Goal of the exercise: The records below are to be returned word for word, with pictures left out.

[Stored data entries]
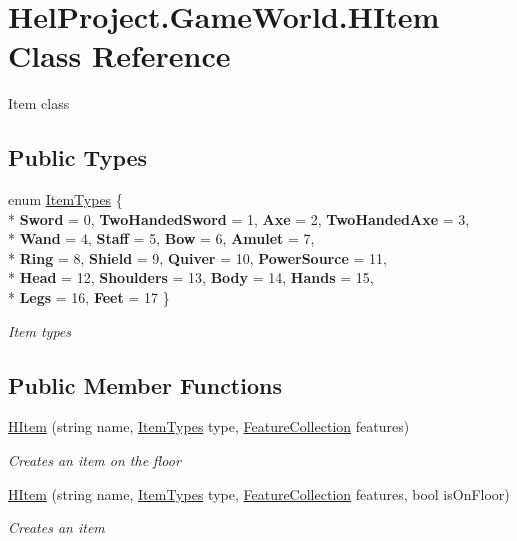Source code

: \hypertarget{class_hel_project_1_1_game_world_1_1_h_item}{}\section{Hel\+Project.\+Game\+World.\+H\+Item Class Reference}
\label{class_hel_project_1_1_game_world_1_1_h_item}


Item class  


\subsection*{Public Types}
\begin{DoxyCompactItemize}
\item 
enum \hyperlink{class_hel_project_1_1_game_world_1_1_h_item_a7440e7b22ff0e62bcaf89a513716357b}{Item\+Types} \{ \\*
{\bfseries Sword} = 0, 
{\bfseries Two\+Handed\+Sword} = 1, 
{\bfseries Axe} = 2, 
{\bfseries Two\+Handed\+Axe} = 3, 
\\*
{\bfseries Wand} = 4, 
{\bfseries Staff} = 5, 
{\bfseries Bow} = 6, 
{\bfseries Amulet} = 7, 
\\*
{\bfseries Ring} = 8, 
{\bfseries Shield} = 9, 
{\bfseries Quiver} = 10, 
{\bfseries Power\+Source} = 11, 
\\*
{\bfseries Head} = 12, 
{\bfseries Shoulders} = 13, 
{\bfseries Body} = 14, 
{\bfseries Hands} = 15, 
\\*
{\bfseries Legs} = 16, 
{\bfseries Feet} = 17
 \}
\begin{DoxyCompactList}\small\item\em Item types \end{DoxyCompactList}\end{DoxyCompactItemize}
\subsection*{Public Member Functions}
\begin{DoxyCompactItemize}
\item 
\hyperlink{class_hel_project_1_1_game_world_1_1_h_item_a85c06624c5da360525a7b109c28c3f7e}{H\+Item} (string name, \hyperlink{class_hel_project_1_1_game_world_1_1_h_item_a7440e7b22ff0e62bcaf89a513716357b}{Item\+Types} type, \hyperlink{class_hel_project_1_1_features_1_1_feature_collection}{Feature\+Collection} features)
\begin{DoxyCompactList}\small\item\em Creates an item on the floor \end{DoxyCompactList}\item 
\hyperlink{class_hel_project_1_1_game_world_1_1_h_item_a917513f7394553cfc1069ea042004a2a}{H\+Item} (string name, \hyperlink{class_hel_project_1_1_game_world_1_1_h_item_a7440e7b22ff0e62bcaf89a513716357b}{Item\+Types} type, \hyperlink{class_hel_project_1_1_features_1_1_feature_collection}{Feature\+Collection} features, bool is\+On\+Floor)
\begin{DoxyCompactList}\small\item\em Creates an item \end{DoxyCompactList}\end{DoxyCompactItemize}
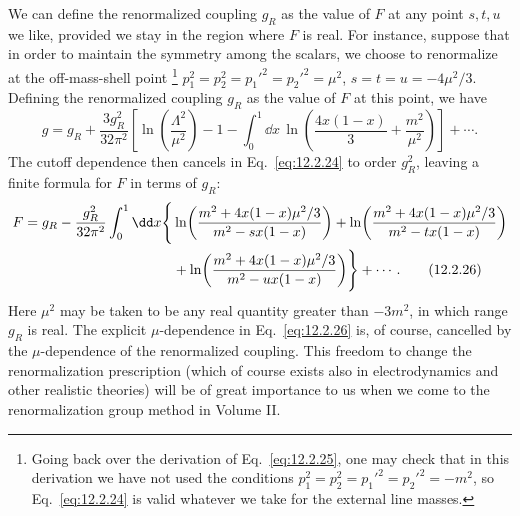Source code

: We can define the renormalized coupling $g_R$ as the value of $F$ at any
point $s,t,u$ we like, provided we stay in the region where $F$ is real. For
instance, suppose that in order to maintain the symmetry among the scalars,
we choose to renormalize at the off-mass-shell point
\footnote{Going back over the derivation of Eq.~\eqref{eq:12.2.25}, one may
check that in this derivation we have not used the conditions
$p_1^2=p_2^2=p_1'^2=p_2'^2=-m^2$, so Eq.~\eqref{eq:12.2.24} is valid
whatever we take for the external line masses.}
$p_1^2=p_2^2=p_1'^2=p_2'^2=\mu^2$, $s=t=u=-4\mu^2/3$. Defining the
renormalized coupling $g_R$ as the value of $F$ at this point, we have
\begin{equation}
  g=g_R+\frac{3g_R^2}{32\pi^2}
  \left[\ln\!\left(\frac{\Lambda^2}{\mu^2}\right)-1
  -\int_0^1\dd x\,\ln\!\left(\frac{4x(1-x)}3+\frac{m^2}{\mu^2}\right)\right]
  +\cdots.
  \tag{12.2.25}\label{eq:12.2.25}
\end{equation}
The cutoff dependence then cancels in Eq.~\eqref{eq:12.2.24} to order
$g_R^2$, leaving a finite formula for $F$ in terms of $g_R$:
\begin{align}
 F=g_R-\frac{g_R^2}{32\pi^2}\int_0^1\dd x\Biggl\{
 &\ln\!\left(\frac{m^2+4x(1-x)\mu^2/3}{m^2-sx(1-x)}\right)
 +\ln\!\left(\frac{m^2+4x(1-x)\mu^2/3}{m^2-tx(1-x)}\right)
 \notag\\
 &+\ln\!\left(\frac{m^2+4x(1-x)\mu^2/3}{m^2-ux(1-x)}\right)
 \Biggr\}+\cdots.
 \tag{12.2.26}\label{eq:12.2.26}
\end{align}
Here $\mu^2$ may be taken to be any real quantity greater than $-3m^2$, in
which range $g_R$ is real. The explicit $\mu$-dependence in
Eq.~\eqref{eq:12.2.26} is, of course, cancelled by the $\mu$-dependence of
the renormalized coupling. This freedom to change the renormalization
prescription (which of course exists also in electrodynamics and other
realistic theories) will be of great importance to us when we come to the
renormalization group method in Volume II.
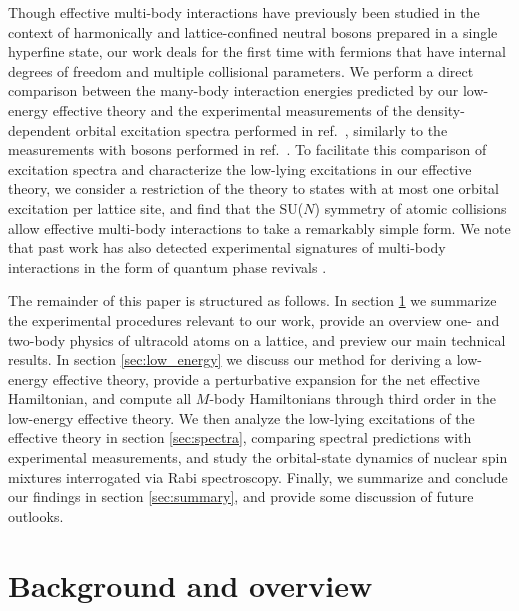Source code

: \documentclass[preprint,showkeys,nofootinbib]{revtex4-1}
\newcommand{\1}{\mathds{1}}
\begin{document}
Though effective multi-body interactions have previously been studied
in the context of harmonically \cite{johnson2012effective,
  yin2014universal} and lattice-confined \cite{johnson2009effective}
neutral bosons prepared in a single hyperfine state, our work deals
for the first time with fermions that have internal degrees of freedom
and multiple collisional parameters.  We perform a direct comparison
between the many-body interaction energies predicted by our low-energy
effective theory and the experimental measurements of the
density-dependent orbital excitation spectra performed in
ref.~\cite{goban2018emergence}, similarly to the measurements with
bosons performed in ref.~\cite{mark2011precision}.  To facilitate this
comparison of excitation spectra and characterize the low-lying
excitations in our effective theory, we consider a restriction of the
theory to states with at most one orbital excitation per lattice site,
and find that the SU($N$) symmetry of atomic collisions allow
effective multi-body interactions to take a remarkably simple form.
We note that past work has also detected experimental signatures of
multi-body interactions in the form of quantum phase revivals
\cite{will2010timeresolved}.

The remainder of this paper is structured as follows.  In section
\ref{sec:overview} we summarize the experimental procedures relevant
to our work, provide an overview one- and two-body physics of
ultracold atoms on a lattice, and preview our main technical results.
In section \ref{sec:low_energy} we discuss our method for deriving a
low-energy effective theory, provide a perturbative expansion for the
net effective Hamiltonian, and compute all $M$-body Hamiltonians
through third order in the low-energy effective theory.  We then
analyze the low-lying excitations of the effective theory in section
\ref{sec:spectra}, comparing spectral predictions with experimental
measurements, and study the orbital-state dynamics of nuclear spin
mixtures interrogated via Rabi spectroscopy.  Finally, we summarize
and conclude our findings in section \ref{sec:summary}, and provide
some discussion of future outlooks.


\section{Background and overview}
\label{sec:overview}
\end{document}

Response to the exercise:
Source code

: \hypertarget{class_hel_project_1_1_game_world_1_1_h_item}{}\section{Hel\+Project.\+Game\+World.\+H\+Item Class Reference}
\label{class_hel_project_1_1_game_world_1_1_h_item}


Item class  


\subsection*{Public Types}
\begin{DoxyCompactItemize}
\item 
enum \hyperlink{class_hel_project_1_1_game_world_1_1_h_item_a7440e7b22ff0e62bcaf89a513716357b}{Item\+Types} \{ \\*
{\bfseries Sword} = 0, 
{\bfseries Two\+Handed\+Sword} = 1, 
{\bfseries Axe} = 2, 
{\bfseries Two\+Handed\+Axe} = 3, 
\\*
{\bfseries Wand} = 4, 
{\bfseries Staff} = 5, 
{\bfseries Bow} = 6, 
{\bfseries Amulet} = 7, 
\\*
{\bfseries Ring} = 8, 
{\bfseries Shield} = 9, 
{\bfseries Quiver} = 10, 
{\bfseries Power\+Source} = 11, 
\\*
{\bfseries Head} = 12, 
{\bfseries Shoulders} = 13, 
{\bfseries Body} = 14, 
{\bfseries Hands} = 15, 
\\*
{\bfseries Legs} = 16, 
{\bfseries Feet} = 17
 \}
\begin{DoxyCompactList}\small\item\em Item types \end{DoxyCompactList}\end{DoxyCompactItemize}
\subsection*{Public Member Functions}
\begin{DoxyCompactItemize}
\item 
\hyperlink{class_hel_project_1_1_game_world_1_1_h_item_a85c06624c5da360525a7b109c28c3f7e}{H\+Item} (string name, \hyperlink{class_hel_project_1_1_game_world_1_1_h_item_a7440e7b22ff0e62bcaf89a513716357b}{Item\+Types} type, \hyperlink{class_hel_project_1_1_features_1_1_feature_collection}{Feature\+Collection} features)
\begin{DoxyCompactList}\small\item\em Creates an item on the floor \end{DoxyCompactList}\item 
\hyperlink{class_hel_project_1_1_game_world_1_1_h_item_a917513f7394553cfc1069ea042004a2a}{H\+Item} (string name, \hyperlink{class_hel_project_1_1_game_world_1_1_h_item_a7440e7b22ff0e62bcaf89a513716357b}{Item\+Types} type, \hyperlink{class_hel_project_1_1_features_1_1_feature_collection}{Feature\+Collection} features, bool is\+On\+Floor)
\begin{DoxyCompactList}\small\item\em Creates an item \end{DoxyCompactList}\end{DoxyCompactItemize}
Source code

: We can define the renormalized coupling $g_R$ as the value of $F$ at any
point $s,t,u$ we like, provided we stay in the region where $F$ is real. For
instance, suppose that in order to maintain the symmetry among the scalars,
we choose to renormalize at the off-mass-shell point
\footnote{Going back over the derivation of Eq.~\eqref{eq:12.2.25}, one may
check that in this derivation we have not used the conditions
$p_1^2=p_2^2=p_1'^2=p_2'^2=-m^2$, so Eq.~\eqref{eq:12.2.24} is valid
whatever we take for the external line masses.}
$p_1^2=p_2^2=p_1'^2=p_2'^2=\mu^2$, $s=t=u=-4\mu^2/3$. Defining the
renormalized coupling $g_R$ as the value of $F$ at this point, we have
\begin{equation}
  g=g_R+\frac{3g_R^2}{32\pi^2}
  \left[\ln\!\left(\frac{\Lambda^2}{\mu^2}\right)-1
  -\int_0^1\dd x\,\ln\!\left(\frac{4x(1-x)}3+\frac{m^2}{\mu^2}\right)\right]
  +\cdots.
  \tag{12.2.25}\label{eq:12.2.25}
\end{equation}
The cutoff dependence then cancels in Eq.~\eqref{eq:12.2.24} to order
$g_R^2$, leaving a finite formula for $F$ in terms of $g_R$:
\begin{align}
 F=g_R-\frac{g_R^2}{32\pi^2}\int_0^1\dd x\Biggl\{
 &\ln\!\left(\frac{m^2+4x(1-x)\mu^2/3}{m^2-sx(1-x)}\right)
 +\ln\!\left(\frac{m^2+4x(1-x)\mu^2/3}{m^2-tx(1-x)}\right)
 \notag\\
 &+\ln\!\left(\frac{m^2+4x(1-x)\mu^2/3}{m^2-ux(1-x)}\right)
 \Biggr\}+\cdots.
 \tag{12.2.26}\label{eq:12.2.26}
\end{align}
Here $\mu^2$ may be taken to be any real quantity greater than $-3m^2$, in
which range $g_R$ is real. The explicit $\mu$-dependence in
Eq.~\eqref{eq:12.2.26} is, of course, cancelled by the $\mu$-dependence of
the renormalized coupling. This freedom to change the renormalization
prescription (which of course exists also in electrodynamics and other
realistic theories) will be of great importance to us when we come to the
renormalization group method in Volume II.
Source code

: \documentclass[preprint,showkeys,nofootinbib]{revtex4-1}
\newcommand{\1}{\mathds{1}}
\begin{document}
Though effective multi-body interactions have previously been studied
in the context of harmonically \cite{johnson2012effective,
  yin2014universal} and lattice-confined \cite{johnson2009effective}
neutral bosons prepared in a single hyperfine state, our work deals
for the first time with fermions that have internal degrees of freedom
and multiple collisional parameters.  We perform a direct comparison
between the many-body interaction energies predicted by our low-energy
effective theory and the experimental measurements of the
density-dependent orbital excitation spectra performed in
ref.~\cite{goban2018emergence}, similarly to the measurements with
bosons performed in ref.~\cite{mark2011precision}.  To facilitate this
comparison of excitation spectra and characterize the low-lying
excitations in our effective theory, we consider a restriction of the
theory to states with at most one orbital excitation per lattice site,
and find that the SU($N$) symmetry of atomic collisions allow
effective multi-body interactions to take a remarkably simple form.
We note that past work has also detected experimental signatures of
multi-body interactions in the form of quantum phase revivals
\cite{will2010timeresolved}.

The remainder of this paper is structured as follows.  In section
\ref{sec:overview} we summarize the experimental procedures relevant
to our work, provide an overview one- and two-body physics of
ultracold atoms on a lattice, and preview our main technical results.
In section \ref{sec:low_energy} we discuss our method for deriving a
low-energy effective theory, provide a perturbative expansion for the
net effective Hamiltonian, and compute all $M$-body Hamiltonians
through third order in the low-energy effective theory.  We then
analyze the low-lying excitations of the effective theory in section
\ref{sec:spectra}, comparing spectral predictions with experimental
measurements, and study the orbital-state dynamics of nuclear spin
mixtures interrogated via Rabi spectroscopy.  Finally, we summarize
and conclude our findings in section \ref{sec:summary}, and provide
some discussion of future outlooks.


\section{Background and overview}
\label{sec:overview}
\end{document}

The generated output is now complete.